SFO publishes significant new guidance on evaluating corporate compliance programmes

28 November 2025. Published by Adam Craggs, Partner and Head of Tax, Investigations and Financial Crime and Thomas Jenkins, Of Counsel and Alexandra Prato, Associate

The Serious Fraud Office (SFO) has published significant new guidance on how, when and why, it evaluates corporate compliance programmes, offering important insight for companies when implementing and operating their financial crime controls.

The new SFO guidance, released on 26 November 2025, underlines the importance the agency places on effective financial crime compliance programmes throughout the enforcement process. It also stresses that, when assessing compliance programmes, the SFO will look to their substance and how effective they are in operation.

When will the SFO assess compliance programmes?

The guidance sets out six scenarios in which the SFO may be expected to scrutinise a company’s compliance framework. Those scenarios are:

  • when deciding whether to prosecute – an assessment of the compliance programme will form a key part of the application of the Full Code Test, with an ineffective compliance programme being a factor in favour of prosecuting
  • when negotiating and approving deferred prosecution agreements (DPAs) – an assessment will be made on the effectiveness of the compliance programme at the time of the offending, the time of the self-reporting and the time of the DPA. This will be a relevant factor in both the appropriateness of the case for a DPA and whether the imposition of a monitor may be required. Generally, only companies with an effective compliance programme in place at the time of negotiations will be considered for a DPA
  • when monitoring compliance with DPA terms and overseeing monitorships
  • when assessing the “adequate procedures” defence under the Bribery Act 2010
  • when assessing the “reasonable procedures” defence under the Economic Crime and Corporate Transparency Act 2023 (ECCTA)
  • during sentencing.

What makes compliance “effective”?

A central element of the guidance is the SFO’s position that compliance must be effective and not just a "paper exercise". Prosecutors will assess how policies and procedures operate in practice ie whether they are proportionate, risk-based, properly resourced and genuinely embedded across the organisation.

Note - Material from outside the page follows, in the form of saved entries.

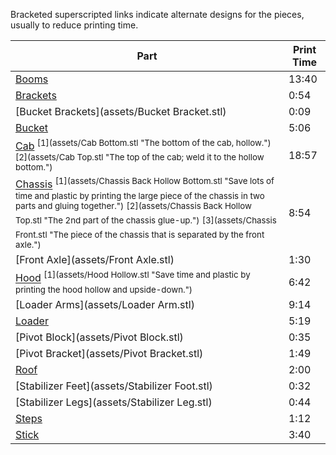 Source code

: Bracketed superscripted links indicate alternate designs for the pieces, usually to reduce printing time.

| Part | Print Time |
|------|------------|
| [Booms](assets/Boom.stl) | 13:40 |
| [Brackets](assets/Bracket.stl) | 0:54 |
| [Bucket Brackets](assets/Bucket Bracket.stl) | 0:09 |
| [Bucket](assets/Bucket.stl) | 5:06 |
| [Cab](assets/Cab.stl) <sup>[1](assets/Cab Bottom.stl "The bottom of the cab, hollow.")</sup> <sup>[2](assets/Cab Top.stl "The top of the cab; weld it to the hollow bottom.")</sup> | 18:57 |
| [Chassis](assets/Chassis.stl) <sup>[1](assets/Chassis Back Hollow Bottom.stl "Save lots of time and plastic by printing the large piece of the chassis in two parts and gluing together.")</sup> <sup>[2](assets/Chassis Back Hollow Top.stl "The 2nd part of the chassis glue-up.")</sup> <sup>[3](assets/Chassis Front.stl "The piece of the chassis that is separated by the front axle.")</sup> | 8:54 |
| [Front Axle](assets/Front Axle.stl) | 1:30 |
| [Hood](assets/Hood.stl) <sup>[1](assets/Hood Hollow.stl "Save time and plastic by printing the hood hollow and upside-down.")</sup> | 6:42 |
| [Loader Arms](assets/Loader Arm.stl) | 9:14 |
| [Loader](assets/Loader.stl) | 5:19 |
| [Pivot Block](assets/Pivot Block.stl) | 0:35 |
| [Pivot Bracket](assets/Pivot Bracket.stl) | 1:49 |
| [Roof](assets/Roof.stl) | 2:00 |
| [Stabilizer Feet](assets/Stabilizer Foot.stl) | 0:32 |
| [Stabilizer Legs](assets/Stabilizer Leg.stl) | 0:44 |
| [Steps](assets/Step.stl) | 1:12 |
| [Stick](assets/Stick.stl) | 3:40 |
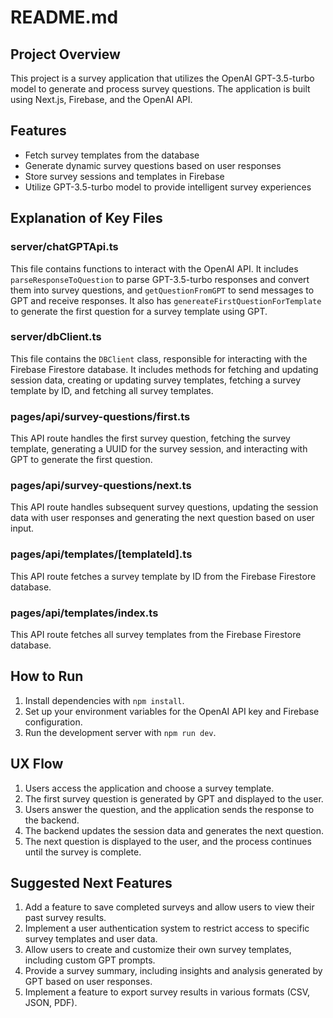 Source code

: # README.md

## Project Overview

This project is a survey application that utilizes the OpenAI GPT-3.5-turbo model to generate and process survey questions. The application is built using Next.js, Firebase, and the OpenAI API.

## Features

- Fetch survey templates from the database
- Generate dynamic survey questions based on user responses
- Store survey sessions and templates in Firebase
- Utilize GPT-3.5-turbo model to provide intelligent survey experiences

## Explanation of Key Files

### server/chatGPTApi.ts

This file contains functions to interact with the OpenAI API. It includes `parseResponseToQuestion` to parse GPT-3.5-turbo responses and convert them into survey questions, and `getQuestionFromGPT` to send messages to GPT and receive responses. It also has `genereateFirstQuestionForTemplate` to generate the first question for a survey template using GPT.

### server/dbClient.ts

This file contains the `DBClient` class, responsible for interacting with the Firebase Firestore database. It includes methods for fetching and updating session data, creating or updating survey templates, fetching a survey template by ID, and fetching all survey templates.

### pages/api/survey-questions/first.ts

This API route handles the first survey question, fetching the survey template, generating a UUID for the survey session, and interacting with GPT to generate the first question.

### pages/api/survey-questions/next.ts

This API route handles subsequent survey questions, updating the session data with user responses and generating the next question based on user input.

### pages/api/templates/[templateId].ts

This API route fetches a survey template by ID from the Firebase Firestore database.

### pages/api/templates/index.ts

This API route fetches all survey templates from the Firebase Firestore database.

## How to Run

1. Install dependencies with `npm install`.
2. Set up your environment variables for the OpenAI API key and Firebase configuration.
3. Run the development server with `npm run dev`.

## UX Flow

1. Users access the application and choose a survey template.
2. The first survey question is generated by GPT and displayed to the user.
3. Users answer the question, and the application sends the response to the backend.
4. The backend updates the session data and generates the next question.
5. The next question is displayed to the user, and the process continues until the survey is complete.

## Suggested Next Features

1. Add a feature to save completed surveys and allow users to view their past survey results.
2. Implement a user authentication system to restrict access to specific survey templates and user data.
3. Allow users to create and customize their own survey templates, including custom GPT prompts.
4. Provide a survey summary, including insights and analysis generated by GPT based on user responses.
5. Implement a feature to export survey results in various formats (CSV, JSON, PDF).
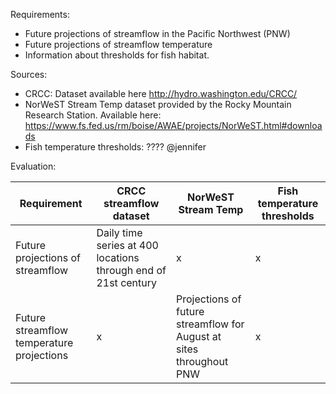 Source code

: Requirements:
* Future projections of streamflow in the Pacific Northwest (PNW)
* Future projections of streamflow temperature
* Information about thresholds for fish habitat.

Sources:
* CRCC: Dataset available here http://hydro.washington.edu/CRCC/
* NorWeST Stream Temp dataset provided by the Rocky Mountain Research Station. Available here: https://www.fs.fed.us/rm/boise/AWAE/projects/NorWeST.html#downloads
* Fish temperature thresholds: ???? @jennifer

Evaluation:

| Requirement | CRCC streamflow dataset | NorWeST Stream Temp | Fish temperature thresholds |
|---|---|---|---|
| Future projections of streamflow | Daily time series at 400 locations through end of 21st century| x | x |
| Future streamflow temperature projections | x | Projections of future streamflow for August at sites throughout PNW  | x |
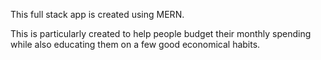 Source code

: This full stack app is created using MERN. 

This is particularly created to help people budget their monthly spending while also educating them on a few good economical habits. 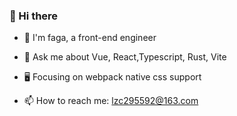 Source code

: ### 👋 Hi there 

* 🍅 I'm faga, a front-end engineer

* 🚀 Ask me about Vue, React,Typescript, Rust, Vite

*  :desktop_computer: Focusing on webpack native css support

* 📫 How to reach me: lzc295592@163.com
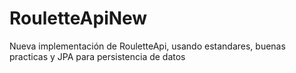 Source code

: # RouletteApiNew
Nueva implementación de RouletteApi, usando estandares, buenas practicas y JPA para persistencia de datos
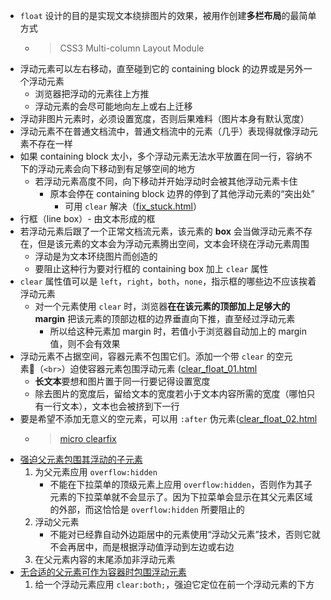 - `float` 设计的目的是实现文本绕排图片的效果，被用作创建**多栏布局**的最简单方式
    - > CSS3 Multi-column Layout Module
- 浮动元素可以左右移动，直至碰到它的 containing block 的边界或是另外一个浮动元素
    - 浏览器把浮动的元素往上方推
    - 浮动元素的会尽可能地向左上或右上迁移
- 浮动非图片元素时，必须设置宽度，否则后果难料（图片本身有默认宽度）
- 浮动元素不在普通文档流中，普通文档流中的元素（几乎）表现得就像浮动元素不存在一样
- 如果 containing block 太小，多个浮动元素无法水平放置在同一行，容纳不下的浮动元素会向下移动到有足够空间的地方
    - 若浮动元素高度不同，向下移动并开始浮动时会被其他浮动元素卡住
        - 原本会停在 containing block 边界的停到了其他浮动元素的“突出处”
            - 可用 `clear` 解决（[fix_stuck.html](./demo/fix_stuck.html)）
- 行框（line box）- 由文本形成的框
- 若浮动元素后跟了一个正常文档流元素，该元素的 **box** 会当做浮动元素不存在，但是该元素的文本会为浮动元素腾出空间，文本会环绕在浮动元素周围
    - 浮动是为文本环绕图片而创造的
    - 要阻止这种行为要对行框的 containing box 加上 `clear` 属性
- `clear` 属性值可以是 `left`，`right`，`both`，`none`，指示框的哪些边不应该挨着浮动元素
    - 对一个元素使用 `clear` 时，浏览器**在在该元素的顶部加上足够大的 margin** 把该元素的顶部边框的边界垂直向下推，直至经过浮动元素
        - 所以给这种元素加 margin 时，若值小于浏览器自动加上的 margin 值，则不会有效果
- 浮动元素不占据空间，容器元素不包围它们。添加一个带 `clear` 的空元素（`<br>`）迫使容器元素包围浮动元素 ([clear_float_01.html](./demo/clear_float_01.html)
    - **长文本**要想和图片置于同一行要记得设置宽度
    - 除去图片的宽度后，留给文本的宽度若小于文本内容所需的宽度（哪怕只有一行文本），文本也会被挤到下一行
- 要是希望不添加无意义的空元素，可以用 `:after` 伪元素([clear_float_02.html](./demo/clear_float_02.html)
    - > [micro clearfix](http://nicolasgallagher.com/micro-clearfix-hack/)
- [强迫父元素包围其浮动的子元素](demo/stylin3_code_files/chap3_code_files/围住浮动元素.html)
    1. 为父元素应用 `overflow:hidden`
        - 不能在下拉菜单的顶级元素上应用 `overflow:hidden`，否则作为其子元素的下拉菜单就不会显示了。因为下拉菜单会显示在其父元素区域的外部，而这恰恰是 `overflow:hidden` 所要阻止的
    2. 浮动父元素
        - 不能对已经靠自动外边距居中的元素使用“浮动父元素”技术，否则它就不会再居中，而是根据浮动值浮动到左边或右边
    4. 在父元素内容的末尾添加非浮动元素
- [无合适的父元素可作为容器时包围浮动元素](demo/stylin3_code_files/chap3_code_files/无合适父元素时包围浮动元素.html)
    1. 给一个浮动元素应用 `clear:both;`，强迫它定位在前一个浮动元素的下方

The SFO signals that it will go beyond high-level assertions and examine real world outcomes ie looking at how risks are identified, how issues are escalated, and whether policies actually influence conduct. It also reiterates that an ineffective compliance programme, at the time of the offence, is a public-interest factor in favour of prosecution.

Bribery Act and ECCTA defences

The guidance also restates the different standards for the “failure to prevent” offences that it will consider when assessing compliance procedures.

Bribery Act 2010: Adequate procedures

Organisations must show they had adequate procedures in place at the time of the bribe. 

An assessment will be made against the Ministry of Justice’s well-known six principles: proportionate procedures, top-level commitment, risk assessment, due diligence, communication and monitoring/review.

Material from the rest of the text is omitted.